Inventing English, a Portable History5
This isn't intended to be a review.
Just that I found the book to be extremely readable, very exacting, very interesting from its historic and modern social perspective (and insights), and incredibly human.

From its interesting contrasting of Anglian from Saxon dialects, to its description of 21st century ethnic speech, it keeps the reader informed and fascinated. Each chapter could be read independently of the others.

I have long been interested in the subject of English language history, and found this to be concise, eloquent and inspiring.

Shaping Something Beautiful 5
I ordered INVENTING ENGLISH the minute I read the reviews and was not disappointed. In fact, it exceeded my expectations. Lerer, a Stanford professor who has produced audio lectures on the English language as well as a considerable backlog of scholarship, has created a highly readable book that goes back to the very origins of the language--its sounds, rhythms, organization, meanings and looks--in post-Roman Britain and then follows its very organic, human trail forward from Old English to Middle English to the modern language that leaped an ocean, spread across the New World and is still evolving.

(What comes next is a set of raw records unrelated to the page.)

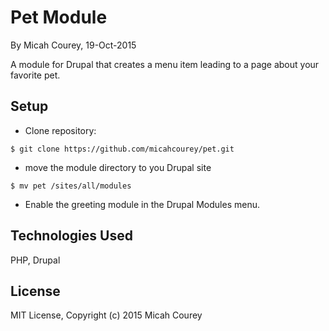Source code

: Pet Module
======================

By Micah Courey, 19-Oct-2015

A module for Drupal that creates a menu item leading to a page about your favorite pet.

Setup
----------
* Clone repository:
```console
$ git clone https://github.com/micahcourey/pet.git
```
* move the module directory to you Drupal site
```console
$ mv pet /sites/all/modules
```
* Enable the greeting module in the Drupal Modules menu.

Technologies Used
----------
PHP, Drupal

License
----------
MIT License, Copyright (c) 2015 Micah Courey
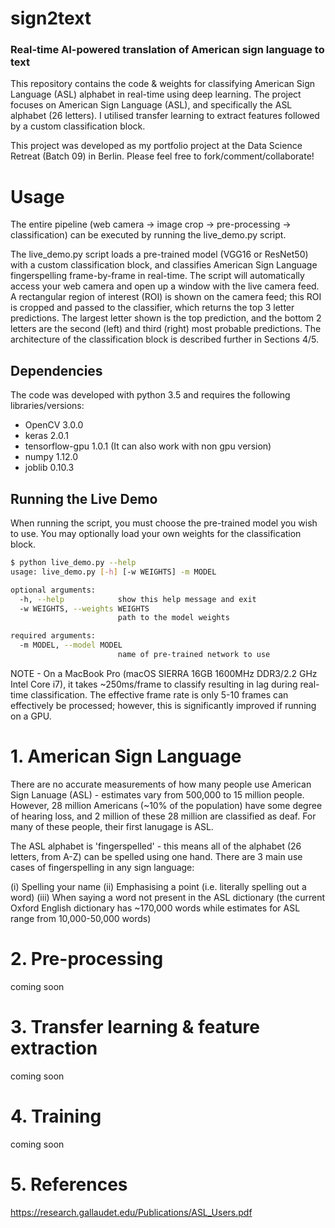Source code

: # sign2text
### Real-time AI-powered translation of American sign language to text

This repository contains the code & weights for classifying American Sign Language (ASL) alphabet in real-time using deep learning. The project focuses on American Sign Language (ASL), and specifically the ASL alphabet (26 letters). I utilised transfer learning to extract features followed by a custom classification block. 

This project was developed as my portfolio project at the Data Science Retreat (Batch 09) in Berlin. Please feel free to fork/comment/collaborate!

# Usage 

The entire pipeline (web camera -> image crop -> pre-processing -> classification) can be executed by running the live_demo.py script.

The live_demo.py script loads a pre-trained model (VGG16 or ResNet50) with a custom classification block, and classifies American Sign Language fingerspelling frame-by-frame in real-time. The script will automatically access your web camera and open up a window with the live camera feed. A rectangular region of interest (ROI) is shown on the camera feed; this ROI is cropped and passed to the classifier, which returns the top 3 letter predictions. The largest letter shown is the top prediction, and the bottom 2 letters are the second (left) and third (right) most probable predictions. The architecture of the classification block is described further in Sections 4/5.

## Dependencies
The code was developed with python 3.5 and requires the following libraries/versions:

- OpenCV 3.0.0
- keras 2.0.1
- tensorflow-gpu 1.0.1 (It can also work with non gpu version)
- numpy 1.12.0
- joblib 0.10.3

## Running the Live Demo
   
When running the script, you must choose the pre-trained  model you wish to use. You may optionally load your own weights for the classification block. 

```bash
$ python live_demo.py --help
usage: live_demo.py [-h] [-w WEIGHTS] -m MODEL

optional arguments:
  -h, --help            show this help message and exit
  -w WEIGHTS, --weights WEIGHTS
                        path to the model weights

required arguments:
  -m MODEL, --model MODEL
                        name of pre-trained network to use
```

NOTE - On a MacBook Pro (macOS SIERRA 16GB 1600MHz DDR3/2.2 GHz Intel Core i7), it takes ~250ms/frame to classify resulting in  lag during real-time classification. The effective frame rate is only 5-10 frames can effectively be processed; however, this is significantly improved if running on a GPU.

# 1. American Sign Language

There are no accurate measurements of how many people use American Sign Lanuage (ASL) - estimates vary from 500,000 to 15 million people. However, 28 million Americans (~10% of the population) have some degree of hearing loss, and 2 million of these 28 million are classified as deaf. For many of these people, their first lanugage is ASL.

The ASL alphabet is 'fingerspelled' - this means all of the alphabet (26 letters, from A-Z) can be spelled using one hand. There are 3 main use cases of fingerspelling in any sign language: 

(i) Spelling your name
(ii) Emphasising a point (i.e. literally spelling out a word)
(iii) When saying a word not present in the ASL dictionary (the current Oxford English dictionary has ~170,000 words while estimates for ASL range from 10,000-50,000 words)

# 2. Pre-processing
coming soon
# 3. Transfer learning & feature extraction
coming soon
# 4. Training
coming soon

# 5. References
https://research.gallaudet.edu/Publications/ASL_Users.pdf
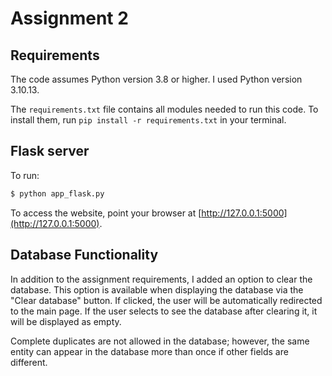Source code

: # Assignment 2

## Requirements

The code assumes Python version 3.8 or higher. I used Python version 3.10.13.

The `requirements.txt` file contains all modules needed to run this code. To install them, run `pip install -r requirements.txt` in your terminal.

## Flask server

To run:

```bash
$ python app_flask.py
```

To access the website, point your browser at [http://127.0.0.1:5000](http://127.0.0.1:5000).

## Database Functionality

In addition to the assignment requirements, I added an option to clear the database. This option is available when displaying the database via the "Clear database" button. If clicked, the user will be automatically redirected to the main page. If the user selects to see the database after clearing it, it will be displayed as empty.

Complete duplicates are not allowed in the database; however, the same entity can appear in the database more than once if other fields are different. 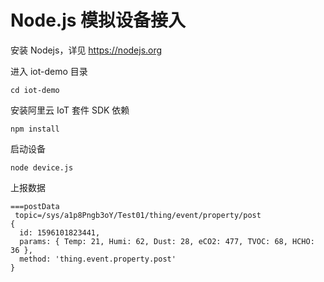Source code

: # Node.js 模拟设备接入

安装 Nodejs，详见 <https://nodejs.org>

进入 iot-demo 目录

```shell
cd iot-demo
```

安装阿里云 IoT 套件 SDK 依赖

```shell
npm install
```

启动设备

```shell
node device.js
```

上报数据

```shell
===postData
 topic=/sys/a1p8Pngb3oY/Test01/thing/event/property/post
{
  id: 1596101823441,
  params: { Temp: 21, Humi: 62, Dust: 28, eCO2: 477, TVOC: 68, HCHO: 36 },
  method: 'thing.event.property.post'
}
```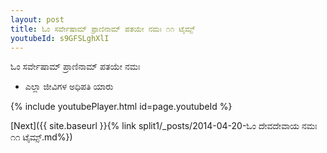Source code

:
 ```yaml
---
layout: post
title: ಓಂ ಸರ್ವೇಷಾಮ್ ಪ್ರಾಣಿನಾಮ್ ಪತಯೇ ನಮಃ ೧೧ ಟೈಮ್ಸ್
youtubeId: s9GFSLghXlI
---
```

 
 
 ಓಂ ಸರ್ವೇಷಾಮ್ ಪ್ರಾಣಿನಾಮ್ ಪತಯೇ ನಮಃ  
 
 -  ಎಲ್ಲಾ ಜೀವಿಗಳ ಅಧಿಪತಿ ಯಾರು 
 
  
 
  
 
 
 
 
 
 


{% include youtubePlayer.html id=page.youtubeId %}
 
[Next]({{ site.baseurl }}{% link  split1/_posts/2014-04-20-ಓಂ ದೇವದೇವಾಯ ನಮಃ ೧೧ ಟೈಮ್ಸ್.md%})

Lerer has great passion for his topic and a gift for delivering information. While there is considerable technical content, it is incorporated effortlessly and backed up with a glossary and appendices. Citations from Old and Middle English literature are followed immediately by translations. With less than 300 pages, Lerer has to leap from lily pad to lily pad in time to show how the language grew with expanding human experience and was influenced by historical acts, but he seems to hit all the key moments: Caedmon in the 7th century wrapping his consonant-dense bluntish language around Christian concepts; chroniclers documenting daily lives and events; King Alfred organizing a nation state; the Norman Conquest introducing French and a language of court apart from a language of the countryside; Chaucer seizing on the internationalism of King Richard's reign; the Great Vowel Shift; Shakespeare inventing our modern language; orthographers attempting to corral it; American colonists consciously shaping it their way; and those who have continued to use it to interpret experience and communicate life, influenced by technology, warfare, politics and globalization.

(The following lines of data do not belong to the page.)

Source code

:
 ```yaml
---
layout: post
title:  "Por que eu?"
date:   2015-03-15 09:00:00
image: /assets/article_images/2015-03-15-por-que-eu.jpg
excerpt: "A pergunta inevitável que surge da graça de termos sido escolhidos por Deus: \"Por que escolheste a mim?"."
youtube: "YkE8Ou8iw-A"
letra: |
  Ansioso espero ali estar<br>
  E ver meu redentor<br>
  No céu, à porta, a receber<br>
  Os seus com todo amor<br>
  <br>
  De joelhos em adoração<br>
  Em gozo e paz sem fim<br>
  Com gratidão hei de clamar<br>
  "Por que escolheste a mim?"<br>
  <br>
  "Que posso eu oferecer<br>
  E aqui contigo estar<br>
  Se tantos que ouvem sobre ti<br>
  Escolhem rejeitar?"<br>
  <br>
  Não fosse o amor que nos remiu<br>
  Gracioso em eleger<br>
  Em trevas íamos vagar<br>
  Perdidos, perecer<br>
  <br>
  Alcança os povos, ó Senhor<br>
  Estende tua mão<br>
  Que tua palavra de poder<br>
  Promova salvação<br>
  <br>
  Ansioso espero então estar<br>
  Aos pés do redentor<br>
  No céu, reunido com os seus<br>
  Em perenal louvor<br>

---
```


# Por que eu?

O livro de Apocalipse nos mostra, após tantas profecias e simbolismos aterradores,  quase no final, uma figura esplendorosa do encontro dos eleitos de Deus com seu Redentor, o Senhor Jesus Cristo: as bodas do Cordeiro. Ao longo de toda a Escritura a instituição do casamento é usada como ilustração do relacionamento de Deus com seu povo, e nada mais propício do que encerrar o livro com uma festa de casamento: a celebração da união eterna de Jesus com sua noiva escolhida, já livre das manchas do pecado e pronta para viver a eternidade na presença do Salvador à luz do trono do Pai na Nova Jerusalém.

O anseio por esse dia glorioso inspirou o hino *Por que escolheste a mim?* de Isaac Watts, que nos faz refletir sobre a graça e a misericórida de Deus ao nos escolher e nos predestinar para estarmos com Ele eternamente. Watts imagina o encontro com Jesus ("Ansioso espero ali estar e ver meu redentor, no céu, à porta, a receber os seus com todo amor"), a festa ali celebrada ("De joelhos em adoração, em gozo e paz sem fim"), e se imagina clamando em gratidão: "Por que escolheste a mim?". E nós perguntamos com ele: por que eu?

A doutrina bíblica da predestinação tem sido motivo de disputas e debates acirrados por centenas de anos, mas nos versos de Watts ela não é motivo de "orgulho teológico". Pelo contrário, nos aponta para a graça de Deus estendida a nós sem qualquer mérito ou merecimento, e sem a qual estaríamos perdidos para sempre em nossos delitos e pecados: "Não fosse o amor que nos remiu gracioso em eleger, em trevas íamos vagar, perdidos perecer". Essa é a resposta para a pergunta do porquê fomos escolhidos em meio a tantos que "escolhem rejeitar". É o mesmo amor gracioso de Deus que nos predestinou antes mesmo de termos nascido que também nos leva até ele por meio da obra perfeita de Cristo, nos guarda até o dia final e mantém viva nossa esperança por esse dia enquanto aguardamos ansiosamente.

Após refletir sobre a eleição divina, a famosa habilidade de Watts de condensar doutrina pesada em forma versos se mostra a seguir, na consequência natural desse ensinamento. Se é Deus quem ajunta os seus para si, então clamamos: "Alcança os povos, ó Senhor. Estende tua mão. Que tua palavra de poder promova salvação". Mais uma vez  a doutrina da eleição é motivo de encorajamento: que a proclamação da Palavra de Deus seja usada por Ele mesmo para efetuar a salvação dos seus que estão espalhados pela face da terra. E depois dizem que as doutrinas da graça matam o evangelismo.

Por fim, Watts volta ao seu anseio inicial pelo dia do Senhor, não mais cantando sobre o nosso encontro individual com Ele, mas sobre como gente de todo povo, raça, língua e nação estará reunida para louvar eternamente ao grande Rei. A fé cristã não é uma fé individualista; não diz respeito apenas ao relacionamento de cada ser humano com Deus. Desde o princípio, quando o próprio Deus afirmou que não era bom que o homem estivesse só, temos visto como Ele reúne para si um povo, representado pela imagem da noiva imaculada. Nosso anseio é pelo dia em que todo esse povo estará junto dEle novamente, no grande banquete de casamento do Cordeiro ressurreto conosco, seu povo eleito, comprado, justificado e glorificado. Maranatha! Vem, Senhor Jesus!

There is something beautiful in a language where at the very beginning on a cold, rough shore, users were calling the ocean the "swan-road" and the "whale-road" and the word for poet was the word that became today's "shaper." It is amazing to see that even in times when human endeavor has been at its most self-destructive, the language has been able to flower and step forward.

No Dr. Johnson3
I think this book will disappoint many buyers. It is too detailed on some arcane topics, especially concerning the sounds of old English, for beginners. And, there are too many personal flights of the author's fancy, especially in its later stages, for scholars. Most readers in the middle will find some points of real interest, but too many stretches of well-covered ground (such as the chapters on Dr. Johnson and the OED.)

I do not doubt that Professor Lerer knows much about our common tongue. However, in my opinion, his book is a collection of chapters --- a number seemingly aimed at different types of readers --- rather than a seamless discussion of the topic at hand. For me, this was not a first class reading experience.